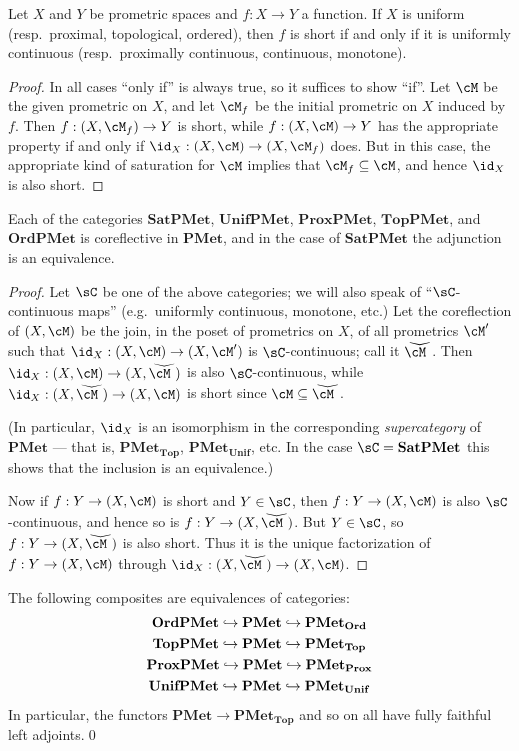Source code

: \documentclass{article}
\def\sat#1{\widecheck{#1}}
\def\PMet{\mathbf{PMet}}
\def\PMetTop{\mathbf{PMet}_{\mathbf{Top}}}
\def\PMetUnif{\mathbf{PMet}_{\mathbf{Unif}}}
\def\PMetProx{\mathbf{PMet}_{\mathbf{Prox}}}
\def\PMetOrd{\mathbf{PMet}_{\mathbf{Ord}}}
\def\TopPMet{\mathbf{TopPMet}}
\def\UnifPMet{\mathbf{UnifPMet}}
\def\ProxPMet{\mathbf{ProxPMet}}
\def\OrdPMet{\mathbf{OrdPMet}}
\def\SatPMet{\mathbf{SatPMet}}
\begin{document}
\begin{thm}\label{thm:sat-maps}
  Let $X$ and $Y$ be prometric spaces and $f:X\to Y$ a function.
  If $X$ is uniform (resp.\ proximal, topological, ordered), then $f$ is short if and only if it is uniformly continuous (resp.\ proximally continuous, continuous, monotone).
\end{thm}
\begin{proof}
  In all cases ``only if'' is always true, so it suffices to show ``if''.
  Let $\cM$ be the given prometric on $X$, and let $\cM_f$ be the initial prometric on $X$ induced by $f$.
  Then $f:(X,\cM_f) \to Y$ is short, while $f:(X,\cM) \to Y$ has the appropriate property if and only if $\id_X:(X,\cM) \to (X,\cM_f)$ does.
  But in this case, the appropriate kind of saturation for $\cM$ implies that $\cM_f \subseteq \cM$, and hence $\id_X$ is also short.
\end{proof}

\begin{thm}\label{thm:pmet-coref}
  Each of the categories $\SatPMet$, $\UnifPMet$, $\ProxPMet$, $\TopPMet$, and $\OrdPMet$ is coreflective in $\PMet$, and in the case of $\SatPMet$ the adjunction is an equivalence.
\end{thm}
\begin{proof}
  Let $\sC$ be one of the above categories; we will also speak of ``$\sC$-continuous maps'' (e.g.\ uniformly continuous, monotone, etc.)
  Let the coreflection of $(X,\cM)$ be the join, in the poset of prometrics on $X$, of all prometrics $\cM'$ such that $\id_X :(X,\cM) \to (X,\cM')$ is $\sC$-continuous; call it $\sat{\cM}$.
  Then $\id_X :(X,\cM) \to (X,\sat{\cM})$ is also $\sC$-continuous, while $\id_X : (X,\sat{\cM}) \to (X,\cM)$ is short since $\cM \subseteq \sat{\cM}$.

  (In particular, $\id_X$ is an isomorphism in the corresponding \emph{supercategory} of $\PMet$ --- that is, $\PMetTop$, $\PMetUnif$, etc.
  In the case $\sC=\SatPMet$ this shows that the inclusion is an equivalence.)

  Now if $f:Y\to (X,\cM)$ is short and $Y\in\sC$, then $f:Y\to (X,\cM)$ is also $\sC$-continuous, and hence so is $f:Y\to (X,\sat{\cM})$.
  But $Y\in\sC$, so $f:Y\to (X,\sat{\cM})$ is also short.
  Thus it is the unique factorization of $f:Y\to (X,\cM)$ through $\id_X : (X,\sat{\cM}) \to (X,\cM)$.
\end{proof}

\begin{cor}\label{thm:pmet-coref-equiv}
  The following composites are equivalences of categories:
  \begin{gather*}
    \OrdPMet \into \PMet \into \PMetOrd\\
    \TopPMet \into \PMet \into \PMetTop\\
    \ProxPMet \into \PMet \into \PMetProx\\
    \UnifPMet \into \PMet \into \PMetUnif
  \end{gather*}
  In particular, the functors $\PMet \to \PMetTop$ and so on all have fully faithful left adjoints.\qed
\end{cor}
\end{document}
☆ ☆ ☆ ☆ ☆ ☆ ☆
▸ Problem requirements
Here the job is to repeat the entries verbatim while leaving all pictures out.

▸ Task answer
Source code

: \documentclass{article}
\def\sat#1{\widecheck{#1}}
\def\PMet{\mathbf{PMet}}
\def\PMetTop{\mathbf{PMet}_{\mathbf{Top}}}
\def\PMetUnif{\mathbf{PMet}_{\mathbf{Unif}}}
\def\PMetProx{\mathbf{PMet}_{\mathbf{Prox}}}
\def\PMetOrd{\mathbf{PMet}_{\mathbf{Ord}}}
\def\TopPMet{\mathbf{TopPMet}}
\def\UnifPMet{\mathbf{UnifPMet}}
\def\ProxPMet{\mathbf{ProxPMet}}
\def\OrdPMet{\mathbf{OrdPMet}}
\def\SatPMet{\mathbf{SatPMet}}
\begin{document}
\begin{thm}\label{thm:sat-maps}
  Let $X$ and $Y$ be prometric spaces and $f:X\to Y$ a function.
  If $X$ is uniform (resp.\ proximal, topological, ordered), then $f$ is short if and only if it is uniformly continuous (resp.\ proximally continuous, continuous, monotone).
\end{thm}
\begin{proof}
  In all cases ``only if'' is always true, so it suffices to show ``if''.
  Let $\cM$ be the given prometric on $X$, and let $\cM_f$ be the initial prometric on $X$ induced by $f$.
  Then $f:(X,\cM_f) \to Y$ is short, while $f:(X,\cM) \to Y$ has the appropriate property if and only if $\id_X:(X,\cM) \to (X,\cM_f)$ does.
  But in this case, the appropriate kind of saturation for $\cM$ implies that $\cM_f \subseteq \cM$, and hence $\id_X$ is also short.
\end{proof}

\begin{thm}\label{thm:pmet-coref}
  Each of the categories $\SatPMet$, $\UnifPMet$, $\ProxPMet$, $\TopPMet$, and $\OrdPMet$ is coreflective in $\PMet$, and in the case of $\SatPMet$ the adjunction is an equivalence.
\end{thm}
\begin{proof}
  Let $\sC$ be one of the above categories; we will also speak of ``$\sC$-continuous maps'' (e.g.\ uniformly continuous, monotone, etc.)
  Let the coreflection of $(X,\cM)$ be the join, in the poset of prometrics on $X$, of all prometrics $\cM'$ such that $\id_X :(X,\cM) \to (X,\cM')$ is $\sC$-continuous; call it $\sat{\cM}$.
  Then $\id_X :(X,\cM) \to (X,\sat{\cM})$ is also $\sC$-continuous, while $\id_X : (X,\sat{\cM}) \to (X,\cM)$ is short since $\cM \subseteq \sat{\cM}$.

  (In particular, $\id_X$ is an isomorphism in the corresponding \emph{supercategory} of $\PMet$ --- that is, $\PMetTop$, $\PMetUnif$, etc.
  In the case $\sC=\SatPMet$ this shows that the inclusion is an equivalence.)

  Now if $f:Y\to (X,\cM)$ is short and $Y\in\sC$, then $f:Y\to (X,\cM)$ is also $\sC$-continuous, and hence so is $f:Y\to (X,\sat{\cM})$.
  But $Y\in\sC$, so $f:Y\to (X,\sat{\cM})$ is also short.
  Thus it is the unique factorization of $f:Y\to (X,\cM)$ through $\id_X : (X,\sat{\cM}) \to (X,\cM)$.
\end{proof}

\begin{cor}\label{thm:pmet-coref-equiv}
  The following composites are equivalences of categories:
  \begin{gather*}
    \OrdPMet \into \PMet \into \PMetOrd\\
    \TopPMet \into \PMet \into \PMetTop\\
    \ProxPMet \into \PMet \into \PMetProx\\
    \UnifPMet \into \PMet \into \PMetUnif
  \end{gather*}
  In particular, the functors $\PMet \to \PMetTop$ and so on all have fully faithful left adjoints.\qed
\end{cor}
\end{document}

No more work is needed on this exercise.